SZ: Ist zu erwarten, dass es nun einreißt, dass Gerichte den Ablauf von Arbeitskämpfen bestimmen?

Dieterich: Schon im August hatte das Arbeitsgericht Nürnberg ein totales Streikverbot für die Bahn ausgesprochen. Das war grotesk. Ich glaube aber dennoch nicht, dass diese Entscheidungen schon als typisch gelten können. Übrigens könnte nur das Bundesarbeitsgericht entscheiden, ob für die Bahn generell Einschränkungen des Streikrechts gelten sollen.
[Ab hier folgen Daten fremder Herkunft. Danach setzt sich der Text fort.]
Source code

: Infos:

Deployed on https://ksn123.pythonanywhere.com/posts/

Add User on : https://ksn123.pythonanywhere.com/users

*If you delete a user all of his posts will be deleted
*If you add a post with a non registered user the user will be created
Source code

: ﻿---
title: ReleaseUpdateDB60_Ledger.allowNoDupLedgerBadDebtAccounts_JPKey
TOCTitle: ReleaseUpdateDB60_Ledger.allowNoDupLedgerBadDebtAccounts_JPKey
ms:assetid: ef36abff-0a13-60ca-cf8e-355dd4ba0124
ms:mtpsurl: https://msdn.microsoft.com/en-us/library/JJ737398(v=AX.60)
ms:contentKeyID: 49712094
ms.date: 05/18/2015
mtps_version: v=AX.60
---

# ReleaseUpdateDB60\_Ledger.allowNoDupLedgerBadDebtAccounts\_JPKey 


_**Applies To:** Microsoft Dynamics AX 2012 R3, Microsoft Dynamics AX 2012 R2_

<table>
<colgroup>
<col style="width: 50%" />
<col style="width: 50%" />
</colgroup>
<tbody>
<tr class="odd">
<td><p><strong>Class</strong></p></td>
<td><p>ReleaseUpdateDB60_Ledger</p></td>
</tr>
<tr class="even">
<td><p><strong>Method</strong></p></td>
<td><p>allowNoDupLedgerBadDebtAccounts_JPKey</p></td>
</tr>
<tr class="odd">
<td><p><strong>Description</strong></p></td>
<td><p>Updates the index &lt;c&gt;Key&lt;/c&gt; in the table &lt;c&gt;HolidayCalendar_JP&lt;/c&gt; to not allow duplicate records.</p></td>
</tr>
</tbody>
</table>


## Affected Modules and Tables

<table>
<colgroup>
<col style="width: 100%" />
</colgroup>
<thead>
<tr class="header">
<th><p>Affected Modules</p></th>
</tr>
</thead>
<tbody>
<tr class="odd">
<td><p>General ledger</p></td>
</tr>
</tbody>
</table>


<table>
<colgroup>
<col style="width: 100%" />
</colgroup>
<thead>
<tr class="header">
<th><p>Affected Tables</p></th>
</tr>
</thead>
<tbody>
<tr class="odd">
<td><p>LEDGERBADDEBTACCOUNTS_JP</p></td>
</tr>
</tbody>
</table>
SZ: Sie haben sich in einem Beitrag in der SZ für das Recht auf Egoismus ausgesprochen. Dafür sind Sie auch gescholten worden.

Dieterich: Egoismus ist keine lobenswerte Haltung, und die Arbeiterbewegung ist durch Solidarität gekennzeichnet. Aber ich wollte das Freiheitsrecht betonen - der Staat hat kein Recht, hier moralisch zu bewerten. Bei der Diskussion um Unternehmerfreiheit wird das ja immer stark herausgestellt - warum sollte es nicht für Gewerkschaften gelten.

Thomas Dieterich, 73, war von 1994 bis 1999 Präsident des Bundesarbeitsgerichts. Zuvor gehörte er dem Ersten Senat des Bundesverfassungsgerichts an.